La loi ne parle pas de « perte » de confidentialité mais de cas où elle n'existe pas ou peut être levée.
- La consultation n'est pas couverte si l'une des conditions de l'article 58-1, I, fait défaut (conditions cumulatives) ;
- Levée judiciaire de la confidentialité, la consultation cesse d'être protégée et est versée au dossier.
Qu'advient-il si la consultation est divulguée ?
Le texte ne prévoit pas expressément qu'un accès ponctuel par une personne non autorisée « fait tomber » la confidentialité, mais la loi organise la protection autour du cercle de destinataires autorisés et des conditions formelles.
Autrement dit, dès lors que la consultation est adressée hors de ce cercle ou perd ces formes, elle ne remplit plus les conditions du I de l'article 58-1 et n'est donc plus couverte.

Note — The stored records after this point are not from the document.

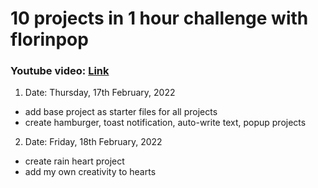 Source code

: # 10 projects in 1 hour challenge with florinpop
### Youtube video: [Link](https://youtu.be/8GPPJpiLqHk)

1. Date: Thursday, 17th February, 2022
- add base project as starter files for all projects
- create hamburger, toast notification, auto-write text, popup projects

2. Date: Friday, 18th February, 2022
- create rain heart project
- add my own creativity to hearts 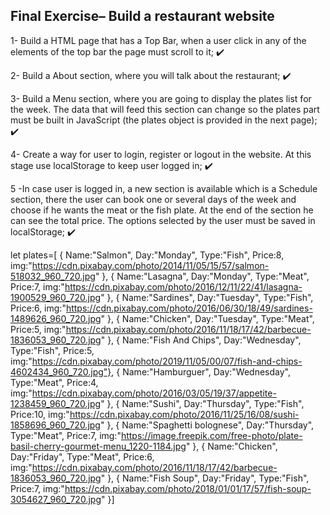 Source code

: ## Final Exercise– Build a restaurant website

1- Build a HTML page that has a Top Bar, when a user click in any of the elements of the top bar the page must scroll to it; ✔️

2- Build a About section, where you will talk about the restaurant; ✔️

3- Build a Menu section, where you are going to display the plates list for the week. The data that will feed this section can change so the plates part must be built in JavaScript (the plates object is provided in the next page); ✔️

4- Create a way for user to login, register or logout in the website. At this stage use localStorage to keep user logged in; ✔️

5 -In case user is logged in, a new section is available which is a Schedule section, there the user can book one or several days of the week and choose if he wants the meat or the fish plate. At the end of the section he can see the total price. The options selected by the user must be saved in
localStorage; ✔️

let plates=[
{
Name:"Salmon",
Day:"Monday",
Type:"Fish",
Price:8,
img:"https://cdn.pixabay.com/photo/2014/11/05/15/57/salmon-518032_960_720.jpg"
},
{
Name:"Lasagna",
Day:"Monday",
Type:"Meat",
Price:7,
img:"https://cdn.pixabay.com/photo/2016/12/11/22/41/lasagna-1900529_960_720.jpg"
},
{
Name:"Sardines",
Day:"Tuesday",
Type:"Fish",
Price:6,
img:"https://cdn.pixabay.com/photo/2016/06/30/18/49/sardines-1489626_960_720.jpg"
},
{
Name:"Chicken",
Day:"Tuesday",
Type:"Meat",
Price:5,
img:"https://cdn.pixabay.com/photo/2016/11/18/17/42/barbecue-1836053_960_720.jpg"
},
{
Name:"Fish And Chips",
Day:"Wednesday",
Type:"Fish",
Price:5,
img:"https://cdn.pixabay.com/photo/2019/11/05/00/07/fish-and-chips-4602434_960_720.jpg"},
{
Name:"Hamburguer",
Day:"Wednesday",
Type:"Meat",
Price:4,
img:"https://cdn.pixabay.com/photo/2016/03/05/19/37/appetite-1238459_960_720.jpg"
},
{
Name:"Sushi",
Day:"Thursday",
Type:"Fish",
Price:10,
img:"https://cdn.pixabay.com/photo/2016/11/25/16/08/sushi-1858696_960_720.jpg"
},
{
Name:"Spaghetti bolognese",
Day:"Thursday",
Type:"Meat",
Price:7,
img:"https://image.freepik.com/free-photo/plate-basil-cherry-gourmet-menu_1220-1184.jpg"
},
{
Name:"Chicken",
Day:"Friday",
Type:"Meat",
Price:6,
img:"https://cdn.pixabay.com/photo/2016/11/18/17/42/barbecue-1836053_960_720.jpg"
},
{
Name:"Fish Soup",
Day:"Friday",
Type:"Fish",
Price:7,
img:"https://cdn.pixabay.com/photo/2018/01/01/17/57/fish-soup-3054627_960_720.jpg"
}]
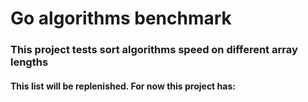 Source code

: <h1>Go algorithms benchmark</h1>

<h3>This project tests sort algorithms speed on different array lengths</h3>

<h4>This list will be replenished. For now this project has:</h2>
<ul>
</ul>
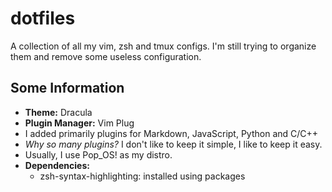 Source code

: # dotfiles

A collection of all my vim, zsh and tmux configs. I'm still trying to organize them and remove some useless configuration.

## Some Information

- **Theme:** Dracula
- **Plugin Manager:** Vim Plug
- I added primarily plugins for Markdown, JavaScript, Python and C/C++
- *Why so many plugins?* I don't like to keep it simple, I like to keep it easy.
- Usually, I use Pop_OS! as my distro.
- **Dependencies:**
    - zsh-syntax-highlighting: installed using packages
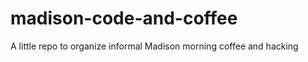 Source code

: madison-code-and-coffee
=======================

A little repo to organize informal Madison morning coffee and hacking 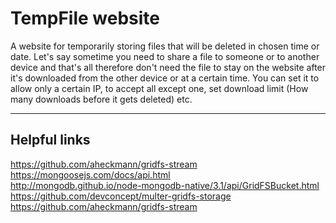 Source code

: # TempFile website

A website for temporarily storing files that will be deleted in chosen time or date.
Let's say sometime you need to share a file to someone or to another device and that's all therefore don't need the file to stay on the website after it's downloaded from the other device or at a certain time.
You can set it to allow only a certain IP, to accept all except one, set download limit (How many downloads before it gets deleted) etc.

---
## Helpful links
https://github.com/aheckmann/gridfs-stream  
https://mongoosejs.com/docs/api.html  
http://mongodb.github.io/node-mongodb-native/3.1/api/GridFSBucket.html  
https://github.com/devconcept/multer-gridfs-storage  
https://github.com/aheckmann/gridfs-stream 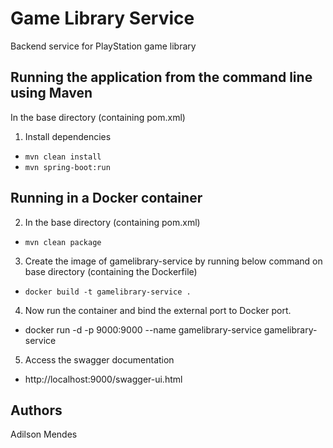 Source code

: # Game Library Service

Backend service for  PlayStation game library 

## Running the application from the command line using Maven

In the base directory (containing pom.xml)
1. Install dependencies
* `mvn clean install`
* `mvn spring-boot:run` 

## Running in a Docker container

2. In the base directory (containing pom.xml)
* `mvn clean package`

3. Create the image of gamelibrary-service by running below command on base directory (containing the Dockerfile)
* `docker build -t gamelibrary-service .`

4. Now run the container and bind the external port to Docker port.
* docker run -d -p 9000:9000 --name gamelibrary-service gamelibrary-service    

5. Access the swagger documentation 
* http://localhost:9000/swagger-ui.html


## Authors
Adilson Mendes

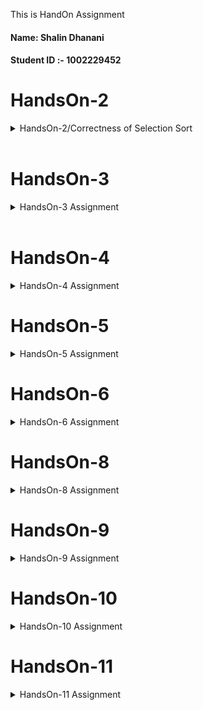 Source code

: 
This is  HandOn Assignment

#### Name: Shalin Dhanani
#### Student ID :- 1002229452





# HandsOn-2


<details>


<summary>HandsOn-2/Correctness of Selection Sort</summary>

# Correctness of Selection sort

# Selection Sort


The algorithm finds the smallest element in the array first and exchanges it with the element in the first
position.Then it finds the second smallest element and exchanges it with the element in the second position and continues
in this way until the entire array is sorted.

* At the Start of each pass of outer loop:
      * the first **i** elements of the array **arr[0:i]** are in sorted order.
      * The other remaining **(n-i)** elements in **arr[i:n]**are greater or equal to all element in sorted portion.

## Initialization
* Before the first pass **i=0**;
* The loop invariant holds trivially since there are no elements in the sorted portion.so **arr[0:i]** is empty.

* Inductive Hypothesis: Assume the loop invariant holds at the start of iteration i. This means that **arr[0:i]** contains the smallest i elements of the array, sorted in ascending order, and all elements in **arr[i:n]** are greater than or equal to those in arr[0:i]. 

## Maintenance:

* In each pass, the minimum element from the unsorted portion **arr[i:n]** is selected and swapped with the element at index i.
* This ensures that the subarray **arr[0:i+1]**  is sorted and now contain the smallest **i+1** element of the array,sorted in ascending order
* Since the minimum element was swapped, the remaining **n-i-1** elements are still greater than or equal to the elements in the sorted part.

## Termination
* When i = n-1 the outer loop terminate
* At this point, loop variant guarantees that the  **arr[0:n]** is sorted  and last remaining element is greater than or equal to all previous element.
* So now element is in ascending order and sorted.

## Conclusion
Since the loop invariant is maintained before, during, and after the loop, and it repeats until the whole array is sorted, Selection Sort is correct.

</details>
<br>


# HandsOn-3

<details>

<summary>HandsOn-3 Assignment</summary>

[`HandsOn-3.md`](HandsOn_3/HandOn-3.md)
</details>

<br>

# HandsOn-4

<details>

<summary>HandsOn-4 Assignment</summary>

[`HandsOn_4.md`](HandsOn_4/HandsOn_4.md)
</details>


# HandsOn-5

<details>

<summary>HandsOn-5 Assignment</summary>

[`HandsOn_5.md`](HandsOn_5/HandsOn_5.md)
</details>

# HandsOn-6

<details>

<summary>HandsOn-6 Assignment</summary>

[`HandsOn_6.md`](HandsOn_6/HandsOn_6.md)
</details>

# HandsOn-8

<details>

<summary>HandsOn-8 Assignment</summary>

[`HandsOn_8.md`](HandsOn_8/HandsOn_8.md)
</details>

# HandsOn-9

<details>

<summary>HandsOn-9 Assignment</summary>

[`HandsOn_9.md`](HandsOn_9/HandsOn_9.md)
</details>

# HandsOn-10

<details>

<summary>HandsOn-10 Assignment</summary>

[`HandsOn_10.md`](HandsOn_10/HandsOn_10.md)
</details>

# HandsOn-11

<details>

<summary>HandsOn-11 Assignment</summary>

[`HandsOn_11.md`](HandsOn_11/HandsOn_11.md)
</details> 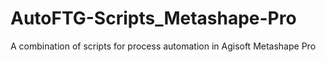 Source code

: # AutoFTG-Scripts_Metashape-Pro
A combination of scripts for process automation in Agisoft Metashape Pro
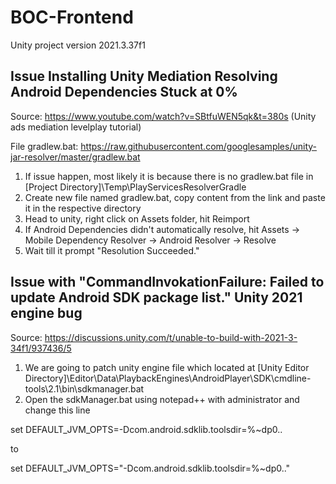 # BOC-Frontend

Unity project version 2021.3.37f1

## Issue Installing Unity Mediation Resolving Android Dependencies Stuck at 0%

Source: https://www.youtube.com/watch?v=SBtfuWEN5qk&t=380s (Unity ads mediation levelplay tutorial)

File gradlew.bat: https://raw.githubusercontent.com/googlesamples/unity-jar-resolver/master/gradlew.bat

1. If issue happen, most likely it is because there is no gradlew.bat file in [Project Directory]\Temp\PlayServicesResolverGradle
2. Create new file named gradlew.bat, copy content from the link and paste it in the respective directory
3. Head to unity, right click on Assets folder, hit Reimport
4. If Android Dependencies didn't automatically resolve, hit Assets -> Mobile Dependency Resolver -> Android Resolver -> Resolve
5. Wait till it prompt "Resolution Succeeded."

## Issue with "CommandInvokationFailure: Failed to update Android SDK package list." Unity 2021 engine bug

Source: https://discussions.unity.com/t/unable-to-build-with-2021-3-34f1/937436/5

1. We are going to patch unity engine file which located at [Unity Editor Directory]\Editor\Data\PlaybackEngines\AndroidPlayer\SDK\cmdline-tools\2.1\bin\sdkmanager.bat
2. Open the sdkManager.bat using notepad++ with administrator and change this line

set DEFAULT_JVM_OPTS=-Dcom.android.sdklib.toolsdir=%~dp0\..

to

set DEFAULT_JVM_OPTS="-Dcom.android.sdklib.toolsdir=%~dp0\.." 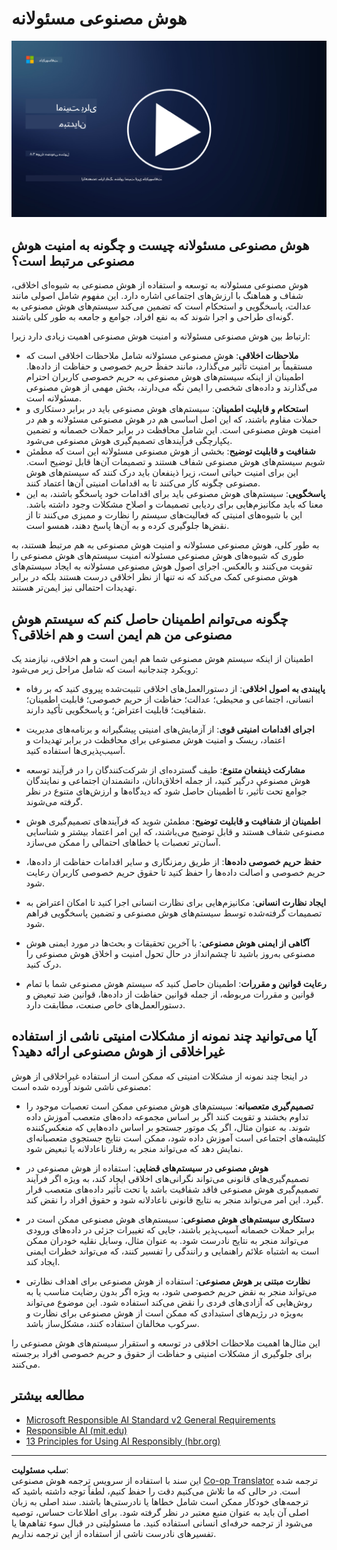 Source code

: <!--
CO_OP_TRANSLATOR_METADATA:
{
  "original_hash": "5e9775ee91bde7d44577891d5f11c4c5",
  "translation_date": "2025-09-03T18:28:49+00:00",
  "source_file": "8.3 Responsible AI.md",
  "language_code": "fa"
}
-->
# هوش مصنوعی مسئولانه

[![تماشای ویدیو](../../translated_images/8-3_placeholder.9a5623e020ef9751bfd82c06e3014edc976e2b2dc6ac5836571e63873a3c28b4.fa.png)](https://learn-video.azurefd.net/vod/player?id=b7517901-8f81-4475-b586-385a361c51e8)

## هوش مصنوعی مسئولانه چیست و چگونه به امنیت هوش مصنوعی مرتبط است؟

هوش مصنوعی مسئولانه به توسعه و استفاده از هوش مصنوعی به شیوه‌ای اخلاقی، شفاف و هماهنگ با ارزش‌های اجتماعی اشاره دارد. این مفهوم شامل اصولی مانند عدالت، پاسخگویی و استحکام است که تضمین می‌کند سیستم‌های هوش مصنوعی به گونه‌ای طراحی و اجرا شوند که به نفع افراد، جوامع و جامعه به طور کلی باشند.

ارتباط بین هوش مصنوعی مسئولانه و امنیت هوش مصنوعی اهمیت زیادی دارد زیرا:

-   **ملاحظات اخلاقی**: هوش مصنوعی مسئولانه شامل ملاحظات اخلاقی است که مستقیماً بر امنیت تأثیر می‌گذارد، مانند حفظ حریم خصوصی و حفاظت از داده‌ها. اطمینان از اینکه سیستم‌های هوش مصنوعی به حریم خصوصی کاربران احترام می‌گذارند و داده‌های شخصی را ایمن نگه می‌دارند، بخش مهمی از هوش مصنوعی مسئولانه است.
-   **استحکام و قابلیت اطمینان**: سیستم‌های هوش مصنوعی باید در برابر دستکاری و حملات مقاوم باشند، که این اصل اساسی هم در هوش مصنوعی مسئولانه و هم در امنیت هوش مصنوعی است. این شامل محافظت در برابر حملات خصمانه و تضمین یکپارچگی فرآیندهای تصمیم‌گیری هوش مصنوعی می‌شود.
-   **شفافیت و قابلیت توضیح**: بخشی از هوش مصنوعی مسئولانه این است که مطمئن شویم سیستم‌های هوش مصنوعی شفاف هستند و تصمیمات آن‌ها قابل توضیح است. این برای امنیت حیاتی است، زیرا ذینفعان باید درک کنند که سیستم‌های هوش مصنوعی چگونه کار می‌کنند تا به اقدامات امنیتی آن‌ها اعتماد کنند.
-   **پاسخگویی**: سیستم‌های هوش مصنوعی باید برای اقدامات خود پاسخگو باشند، به این معنا که باید مکانیزم‌هایی برای ردیابی تصمیمات و اصلاح مشکلات وجود داشته باشد. این با شیوه‌های امنیتی که فعالیت‌های سیستم را نظارت و ممیزی می‌کنند تا از نقض‌ها جلوگیری کرده و به آن‌ها پاسخ دهند، همسو است.

به طور کلی، هوش مصنوعی مسئولانه و امنیت هوش مصنوعی به هم مرتبط هستند، به طوری که شیوه‌های هوش مصنوعی مسئولانه امنیت سیستم‌های هوش مصنوعی را تقویت می‌کنند و بالعکس. اجرای اصول هوش مصنوعی مسئولانه به ایجاد سیستم‌های هوش مصنوعی کمک می‌کند که نه تنها از نظر اخلاقی درست هستند بلکه در برابر تهدیدات احتمالی نیز ایمن‌تر هستند.

## چگونه می‌توانم اطمینان حاصل کنم که سیستم هوش مصنوعی من هم ایمن است و هم اخلاقی؟

اطمینان از اینکه سیستم هوش مصنوعی شما هم ایمن است و هم اخلاقی، نیازمند یک رویکرد چندجانبه است که شامل مراحل زیر می‌شود:

- **پایبندی به اصول اخلاقی**: از دستورالعمل‌های اخلاقی تثبیت‌شده پیروی کنید که بر رفاه انسانی، اجتماعی و محیطی؛ عدالت؛ حفاظت از حریم خصوصی؛ قابلیت اطمینان؛ شفافیت؛ قابلیت اعتراض؛ و پاسخگویی تأکید دارند.

- **اجرای اقدامات امنیتی قوی**: از آزمایش‌های امنیتی پیشگیرانه و برنامه‌های مدیریت اعتماد، ریسک و امنیت هوش مصنوعی برای محافظت در برابر تهدیدات و آسیب‌پذیری‌ها استفاده کنید.

- **مشارکت ذینفعان متنوع**: طیف گسترده‌ای از شرکت‌کنندگان را در فرآیند توسعه هوش مصنوعی درگیر کنید، از جمله اخلاق‌دانان، دانشمندان اجتماعی و نمایندگان جوامع تحت تأثیر، تا اطمینان حاصل شود که دیدگاه‌ها و ارزش‌های متنوع در نظر گرفته می‌شوند.

- **اطمینان از شفافیت و قابلیت توضیح**: مطمئن شوید که فرآیندهای تصمیم‌گیری هوش مصنوعی شفاف هستند و قابل توضیح می‌باشند، که این امر اعتماد بیشتر و شناسایی آسان‌تر تعصبات یا خطاهای احتمالی را ممکن می‌سازد.

- **حفظ حریم خصوصی داده‌ها**: از طریق رمزنگاری و سایر اقدامات حفاظت از داده‌ها، حریم خصوصی و اصالت داده‌ها را حفظ کنید تا حقوق حریم خصوصی کاربران رعایت شود.

- **ایجاد نظارت انسانی**: مکانیزم‌هایی برای نظارت انسانی اجرا کنید تا امکان اعتراض به تصمیمات گرفته‌شده توسط سیستم‌های هوش مصنوعی و تضمین پاسخگویی فراهم شود.

- **آگاهی از ایمنی هوش مصنوعی**: با آخرین تحقیقات و بحث‌ها در مورد ایمنی هوش مصنوعی به‌روز باشید تا چشم‌انداز در حال تحول امنیت و اخلاق هوش مصنوعی را درک کنید.

- **رعایت قوانین و مقررات**: اطمینان حاصل کنید که سیستم هوش مصنوعی شما با تمام قوانین و مقررات مربوطه، از جمله قوانین حفاظت از داده‌ها، قوانین ضد تبعیض و دستورالعمل‌های خاص صنعت، مطابقت دارد.

## آیا می‌توانید چند نمونه از مشکلات امنیتی ناشی از استفاده غیراخلاقی از هوش مصنوعی ارائه دهید؟

در اینجا چند نمونه از مشکلات امنیتی که ممکن است از استفاده غیراخلاقی از هوش مصنوعی ناشی شوند آورده شده است:

- **تصمیم‌گیری متعصبانه**: سیستم‌های هوش مصنوعی ممکن است تعصبات موجود را تداوم بخشند و تقویت کنند اگر بر اساس مجموعه داده‌های متعصب آموزش داده شوند. به عنوان مثال، اگر یک موتور جستجو بر اساس داده‌هایی که منعکس‌کننده کلیشه‌های اجتماعی است آموزش داده شود، ممکن است نتایج جستجوی متعصبانه‌ای نمایش دهد که می‌تواند منجر به رفتار ناعادلانه یا تبعیض شود.

- **هوش مصنوعی در سیستم‌های قضایی**: استفاده از هوش مصنوعی در تصمیم‌گیری‌های قانونی می‌تواند نگرانی‌های اخلاقی ایجاد کند، به ویژه اگر فرآیند تصمیم‌گیری هوش مصنوعی فاقد شفافیت باشد یا تحت تأثیر داده‌های متعصب قرار گیرد. این امر می‌تواند منجر به نتایج قانونی ناعادلانه شود و حقوق افراد را نقض کند.

- **دستکاری سیستم‌های هوش مصنوعی**: سیستم‌های هوش مصنوعی ممکن است در برابر حملات خصمانه آسیب‌پذیر باشند، جایی که تغییرات جزئی در داده‌های ورودی می‌تواند منجر به نتایج نادرست شود. به عنوان مثال، وسایل نقلیه خودران ممکن است به اشتباه علائم راهنمایی و رانندگی را تفسیر کنند، که می‌تواند خطرات ایمنی ایجاد کند.

- **نظارت مبتنی بر هوش مصنوعی**: استفاده از هوش مصنوعی برای اهداف نظارتی می‌تواند منجر به نقض حریم خصوصی شود، به ویژه اگر بدون رضایت مناسب یا به روش‌هایی که آزادی‌های فردی را نقض می‌کند استفاده شود. این موضوع می‌تواند به‌ویژه در رژیم‌های استبدادی که ممکن است از هوش مصنوعی برای نظارت و سرکوب مخالفان استفاده کنند، مشکل‌ساز باشد.

این مثال‌ها اهمیت ملاحظات اخلاقی در توسعه و استقرار سیستم‌های هوش مصنوعی را برای جلوگیری از مشکلات امنیتی و حفاظت از حقوق و حریم خصوصی افراد برجسته می‌کنند.

## مطالعه بیشتر

 - [Microsoft Responsible AI Standard v2 General Requirements](https://query.prod.cms.rt.microsoft.com/cms/api/am/binary/RE5cmFl?culture=en-us&country=us&WT.mc_id=academic-96948-sayoung)
 - [Responsible AI (mit.edu)](https://sloanreview.mit.edu/big-ideas/responsible-ai/)
 - [13 Principles for Using AI Responsibly (hbr.org)](https://hbr.org/2023/06/13-principles-for-using-ai-responsibly)

---

**سلب مسئولیت**:  
این سند با استفاده از سرویس ترجمه هوش مصنوعی [Co-op Translator](https://github.com/Azure/co-op-translator) ترجمه شده است. در حالی که ما تلاش می‌کنیم دقت را حفظ کنیم، لطفاً توجه داشته باشید که ترجمه‌های خودکار ممکن است شامل خطاها یا نادرستی‌ها باشند. سند اصلی به زبان اصلی آن باید به عنوان منبع معتبر در نظر گرفته شود. برای اطلاعات حساس، توصیه می‌شود از ترجمه حرفه‌ای انسانی استفاده کنید. ما مسئولیتی در قبال سوء تفاهم‌ها یا تفسیرهای نادرست ناشی از استفاده از این ترجمه نداریم. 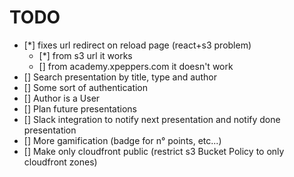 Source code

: # TODO

- [\*] fixes url redirect on reload page (react+s3 problem)
    - [\*] from s3 url it works
    - [] from academy.xpeppers.com it doesn't work
- [] Search presentation by title, type and author
- [] Some sort of authentication
- [] Author is a User
- [] Plan future presentations
- [] Slack integration to notify next presentation and notify done presentation
- [] More gamification (badge for n° points, etc...)
- [] Make only cloudfront public (restrict s3 Bucket Policy to only cloudfront zones) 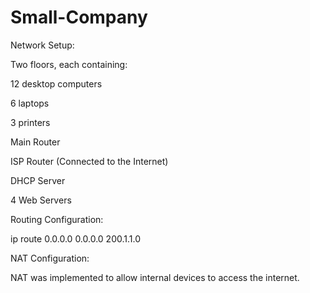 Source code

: # Small-Company
Network Setup:

Two floors, each containing:

12 desktop computers

6 laptops

3 printers


Main Router

ISP Router (Connected to the Internet)

DHCP Server

4 Web Servers


Routing Configuration:

ip route 0.0.0.0 0.0.0.0 200.1.1.0

NAT Configuration:

NAT was implemented to allow internal devices to access the internet.

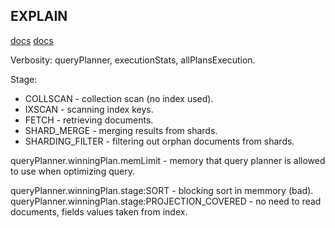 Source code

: EXPLAIN
-

[docs](https://www.mongodb.com/docs/v4.4/reference/command/explain/)
[docs](https://www.mongodb.com/docs/v4.4/reference/explain-results/)

Verbosity: queryPlanner, executionStats, allPlansExecution.

Stage:
* COLLSCAN - collection scan (no index used).
* IXSCAN - scanning index keys.
* FETCH - retrieving documents.
* SHARD_MERGE - merging results from shards.
* SHARDING_FILTER - filtering out orphan documents from shards.

queryPlanner.winningPlan.memLimit - memory that query planner is allowed to use when optimizing query.

queryPlanner.winningPlan.stage:SORT - blocking sort in memmory (bad).
queryPlanner.winningPlan.stage:PROJECTION_COVERED - no need to read documents, fields values taken from index.
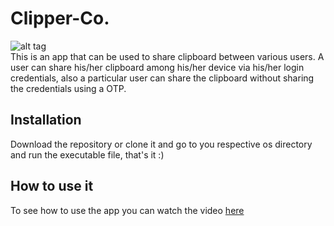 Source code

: 
# Clipper-Co.
![alt tag](https://github.com/dharinparekh/Clipper-Co./blob/master/design/7[new].png) <br />
This is an app that can be used to share clipboard between various users. A user can share his/her clipboard among his/her device via his/her login credentials, also a particular user can share the clipboard without sharing the credentials using a OTP.  

##  Installation
Download the repository or clone it and go to you respective os directory and run the executable file, that's it :)  

## How to use it
To see how to use the app you can watch the video
[here](link/to/youtube/video)   
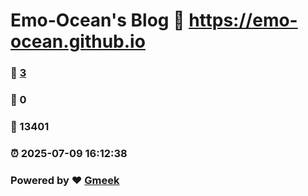 # Emo-Ocean's Blog :link: https://emo-ocean.github.io 
### :page_facing_up: [3](https://emo-ocean.github.io/tag.html) 
### :speech_balloon: 0 
### :hibiscus: 13401 
### :alarm_clock: 2025-07-09 16:12:38 
### Powered by :heart: [Gmeek](https://github.com/Meekdai/Gmeek)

8) En cas de saisie / visite / “saisie-contrefaçon” PI : procédure + ce que change la décision du Conseil constitutionnel (point 20)
8.1 Mécanique procédurale (très important en contentieux PI)
Quand la confidentialité est alléguée lors :
- d'une mesure d'instruction (ex. saisie, expertise, etc.) en civil/commercial, ou
- d'une opération de visite en administratif,
alors la consultation ne peut être appréhendée que par un commissaire de justice, placée sous scellé fermé, puis un juge tranche la contestation / levée dans un cadre contradictoire, avec des délais (15 jours) et des voies de recours.
Transposition immédiate en PI : une saisie-contrefaçon est précisément une mesure d'instruction exécutée par commissaire de justice. Si, au cours des opérations, un document porte la mention 58-1 et remplit les conditions, il doit basculer dans le régime “scellé + juge”.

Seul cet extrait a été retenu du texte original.